Start of Block

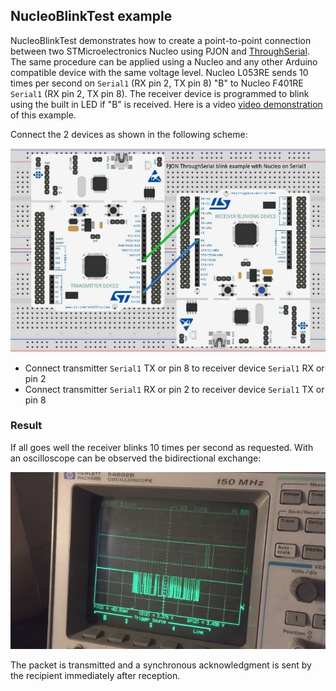 ## NucleoBlinkTest example
NucleoBlinkTest demonstrates how to create a point-to-point connection between two STMicroelectronics Nucleo using PJON and [ThroughSerial](https://github.com/gioblu/PJON/tree/master/src/strategies/ThroughSerial). The same procedure can be applied using a Nucleo and any other Arduino compatible device with the same voltage level. Nucleo L053RE sends 10 times per second on `Serial1` (RX pin 2, TX pin 8) "B" to Nucleo F401RE `Serial1` (RX pin 2, TX pin 8). The receiver device is programmed to blink using the built in LED if "B" is received. Here is a video [video demonstration](https://www.youtube.com/watch?v=ztZXRkLhZl8) of this example.

Connect the 2 devices as shown in the following scheme:

![PJON STM32 Nucleo Blink example](images/PJON-TS-Nucleo.jpg)
- Connect transmitter `Serial1` TX or pin 8 to receiver device `Serial1` RX or pin 2
- Connect transmitter `Serial1` RX or pin 2 to receiver device `Serial1` TX or pin 8

### Result
If all goes well the receiver blinks 10 times per second as requested. With an oscilloscope can be observed the bidirectional exchange:

![PJON STM32 Nucleo Blink example seen in the oscilloscope](images/PJON-TS-Nucleo-oscillo.jpg)

The packet is transmitted and a synchronous acknowledgment is sent by the recipient immediately after reception.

End of Block

Show each line in the entries that holds the string "transmitter".

- Connect transmitter `Serial1` TX or pin 8 to receiver device `Serial1` RX or pin 2
- Connect transmitter `Serial1` RX or pin 2 to receiver device `Serial1` TX or pin 8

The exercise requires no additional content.